_ASSIGNED TASK_.
Going from the line that contains "- **tkinter**: ~2초" to the last line of the material below, repeat every line exactly.

== Segment start ==

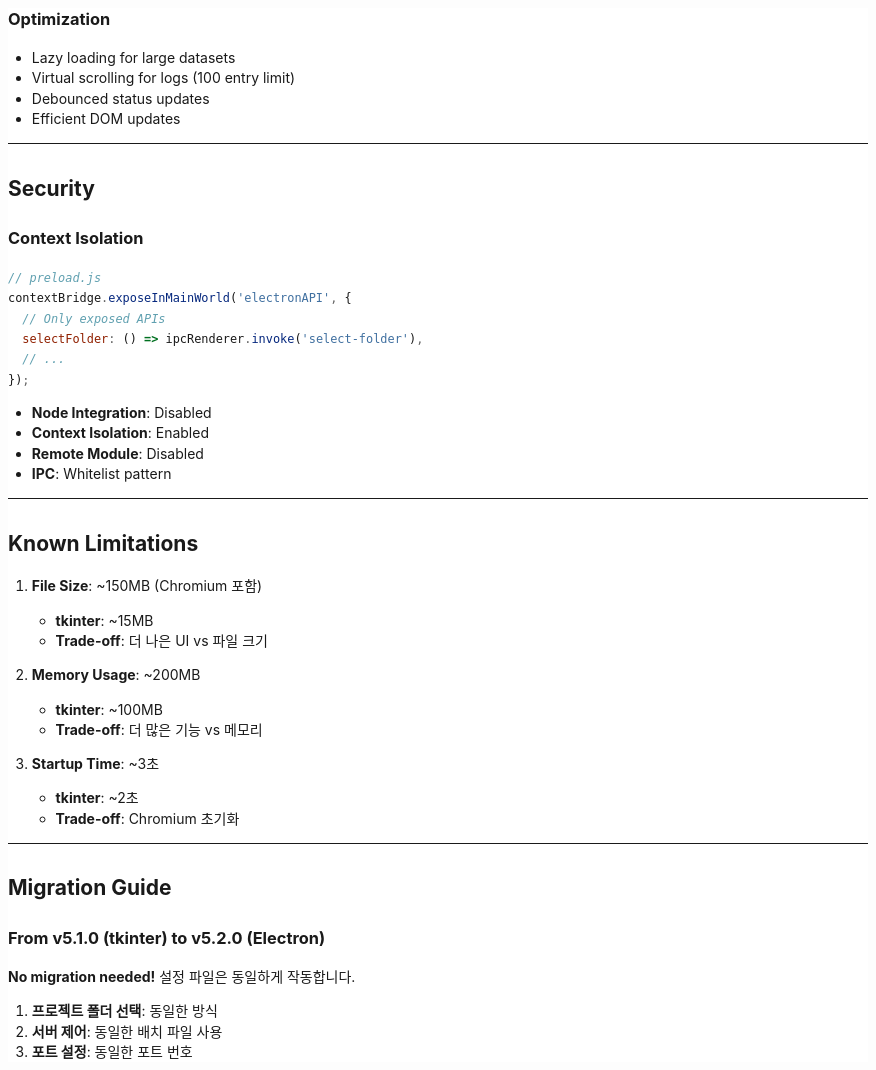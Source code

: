 ### Optimization
- Lazy loading for large datasets
- Virtual scrolling for logs (100 entry limit)
- Debounced status updates
- Efficient DOM updates

---

## Security

### Context Isolation
```javascript
// preload.js
contextBridge.exposeInMainWorld('electronAPI', {
  // Only exposed APIs
  selectFolder: () => ipcRenderer.invoke('select-folder'),
  // ...
});
```

- **Node Integration**: Disabled
- **Context Isolation**: Enabled
- **Remote Module**: Disabled
- **IPC**: Whitelist pattern

---

## Known Limitations

1. **File Size**: ~150MB (Chromium 포함)
   - **tkinter**: ~15MB
   - **Trade-off**: 더 나은 UI vs 파일 크기

2. **Memory Usage**: ~200MB
   - **tkinter**: ~100MB
   - **Trade-off**: 더 많은 기능 vs 메모리

3. **Startup Time**: ~3초
   - **tkinter**: ~2초
   - **Trade-off**: Chromium 초기화

---

## Migration Guide

### From v5.1.0 (tkinter) to v5.2.0 (Electron)

**No migration needed!** 설정 파일은 동일하게 작동합니다.

1. **프로젝트 폴더 선택**: 동일한 방식
2. **서버 제어**: 동일한 배치 파일 사용
3. **포트 설정**: 동일한 포트 번호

== Segment end ==

_SOLVED EXERCISE_.
   - **tkinter**: ~2초
   - **Trade-off**: Chromium 초기화

---

## Migration Guide

### From v5.1.0 (tkinter) to v5.2.0 (Electron)

**No migration needed!** 설정 파일은 동일하게 작동합니다.

1. **프로젝트 폴더 선택**: 동일한 방식
2. **서버 제어**: 동일한 배치 파일 사용
3. **포트 설정**: 동일한 포트 번호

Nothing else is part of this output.